I wrote this article back in October 2020 – before the game’s disastrous launch.

I couldn’t have known then, of course, how bad Cyberpunk 2077 was lining up to be. A last-second delay from November to December should’ve rung alarm bells, but with the pandemic causing all kinds of disruptions last year it wasn’t a huge shock. CD Projekt Red had a great reputation as being a player-friendly company, so if they said they needed a few extra weeks to give the game a final spit and polish, most players were willing to believe that that’s all it was.

Despite my scepticism of Cyberpunk 2077 being everything it was hyped up to be, I was still expecting to see a decent game in December 2020. When the dust settled, I felt sure there’d be a rock-solid role-playing first-person shooter under the hood, even if the game’s loftier promises of redefining what a single-player game could look like didn’t come to pass. To say that I was stunned by the state of the game at launch, and the reaction to it from players, would be an understatement!

Pre-release promotional artwork.

In early December 2020, CD Projekt Red could do no wrong in the eyes of players.
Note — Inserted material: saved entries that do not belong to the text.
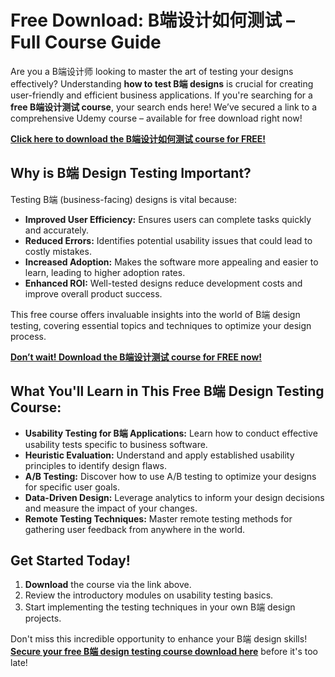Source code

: # Free Download: B端设计如何测试 – Full Course Guide

Are you a B端设计师 looking to master the art of testing your designs effectively? Understanding **how to test B端 designs** is crucial for creating user-friendly and efficient business applications. If you're searching for a **free B端设计测试 course**, your search ends here! We’ve secured a link to a comprehensive Udemy course – available for free download right now!

[**Click here to download the B端设计如何测试 course for FREE!**](https://udemywork.com/b-duan-she-ji-ru-he-ce-shi)

## Why is B端 Design Testing Important?

Testing B端 (business-facing) designs is vital because:

*   **Improved User Efficiency:** Ensures users can complete tasks quickly and accurately.
*   **Reduced Errors:** Identifies potential usability issues that could lead to costly mistakes.
*   **Increased Adoption:** Makes the software more appealing and easier to learn, leading to higher adoption rates.
*   **Enhanced ROI:** Well-tested designs reduce development costs and improve overall product success.

This free course offers invaluable insights into the world of B端 design testing, covering essential topics and techniques to optimize your design process.

[**Don’t wait! Download the B端设计测试 course for FREE now!**](https://udemywork.com/b-duan-she-ji-ru-he-ce-shi)

## What You'll Learn in This Free B端 Design Testing Course:

*   **Usability Testing for B端 Applications:** Learn how to conduct effective usability tests specific to business software.
*   **Heuristic Evaluation:** Understand and apply established usability principles to identify design flaws.
*   **A/B Testing:** Discover how to use A/B testing to optimize your designs for specific user goals.
*   **Data-Driven Design:** Leverage analytics to inform your design decisions and measure the impact of your changes.
*   **Remote Testing Techniques:** Master remote testing methods for gathering user feedback from anywhere in the world.

## Get Started Today!

1.  **Download** the course via the link above.
2.  Review the introductory modules on usability testing basics.
3.  Start implementing the testing techniques in your own B端 design projects.

Don't miss this incredible opportunity to enhance your B端 design skills! **[Secure your free B端 design testing course download here](https://udemywork.com/b-duan-she-ji-ru-he-ce-shi)** before it's too late!
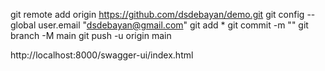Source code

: git remote add origin https://github.com/dsdebayan/demo.git
git config --global user.email "dsdebayan@gmail.com"
git add *
git commit -m ""
git branch -M main
git push -u origin main

http://localhost:8000/swagger-ui/index.html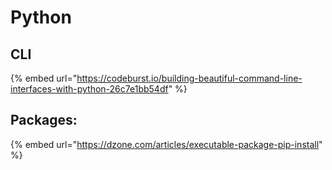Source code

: # Python

## CLI

{% embed url="https://codeburst.io/building-beautiful-command-line-interfaces-with-python-26c7e1bb54df" %}

## Packages:

{% embed url="https://dzone.com/articles/executable-package-pip-install" %}




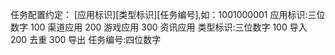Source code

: 任务配置约定：
    [应用标识][类型标识][任务编号],如：1001000001
        应用标识:三位数字
            100 渠道应用
            200 游戏应用
            300 资讯应用
        类型标识:三位数字
            100 导入
            200 去重
            300 导出
        任务编号:四位数字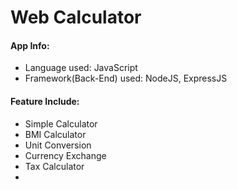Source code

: <h1>Web Calculator</h1>

<h4>App Info:</h4>
<ul>
    <li>Language used: JavaScript</li>
    <li>Framework(Back-End) used: NodeJS, ExpressJS</li>
</ul>

<h4>Feature Include:</h4>
<ul>
    <li>Simple Calculator</li>
    <li>BMI Calculator</li>
    <li>Unit Conversion</li>
    <li>Currency Exchange</li>
    <li>Tax Calculator<li>
</ul>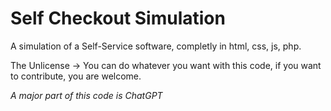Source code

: # Self Checkout Simulation
A simulation of a Self-Service software, completly in html, css, js, php.

The Unlicense -> You can do whatever you want with this code, if you want to contribute, you are welcome.

*A major part of this code is ChatGPT*
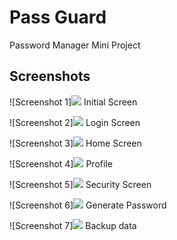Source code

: # Pass Guard

Password Manager Mini Project 

[//]: # (## Table of Contents)

[//]: # ()
[//]: # (- [Installation]&#40;#installation&#41;)

[//]: # (- [Usage]&#40;#usage&#41;)

[//]: # (- [Features]&#40;#features&#41;)

[//]: # (- [Contributing]&#40;#contributing&#41;)

[//]: # (- [License]&#40;#license&#41;)

[//]: # ()
[//]: # (## Installation)

[//]: # ()
[//]: # (Instructions on how to install and set up the project.)

[//]: # ()
[//]: # (## Usage)

[//]: # ()
[//]: # (Instructions on how to use the project or provide code examples.)

[//]: # ()
[//]: # (## Features)

[//]: # ()
[//]: # (List of key features or highlights of the project.)

[//]: # ()
[//]: # (## Contributing)

[//]: # ()
[//]: # (Guidelines on how to contribute to the project or how to set up a development environment.)

[//]: # ()
[//]: # (## License)

[//]: # ()
[//]: # (Information about the project's license.)

## Screenshots

![Screenshot 1]![](screenshots/initialscreen.png)
Initial Screen

![Screenshot 2]![](screenshots/LoginScreen.png)
Login Screen

![Screenshot 3]![](screenshots/homescreen.png)
Home Screen

![Screenshot 4]![](screenshots/profile.png)
Profile

![Screenshot 5]![](screenshots/securityscreen.png)
Security Screen

![Screenshot 6]![](screenshots/generatepassword.png)
Generate Password


![Screenshot 7]![](screenshots/backup.png)
Backup data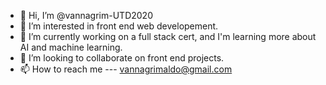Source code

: - 👋 Hi, I’m @vannagrim-UTD2020
- 👀 I’m interested in front end web developement.
- 🌱 I’m currently working on a full stack cert, and I'm learning more about AI and machine learning. 
- 💞️ I’m looking to collaborate on front end projects. 
- 📫 How to reach me --- vannagrimaldo@gmail.com

<!---
vannagrim-UTD2020/vannagrim-UTD2020 is a ✨ special ✨ repository because its `README.md` (this file) appears on your GitHub profile.
You can click the Preview link to take a look at your changes.
--->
The Polish studio’s previous title had been the critically-acclaimed The Witcher 3 in 2015, a game widely hailed as one of the best titles of the generation. With policies and practices that many folks felt were player-friendly, and a good social media team to boot, the company had one of the best reputations in the industry. That evaporated overnight, and a year later the company’s reputation remains in the toilet.

Players will put up with a lot of things – many scandals in the games industry, even very serious ones, usually end up disappearing without a trace by the time a publisher has the next AAA title ready to go. But one thing players can’t abide is being lied to – and CD Projekt Red lied about Cyberpunk 2077.

CD Projekt Red – developer and publisher of Cyberpunk 2077.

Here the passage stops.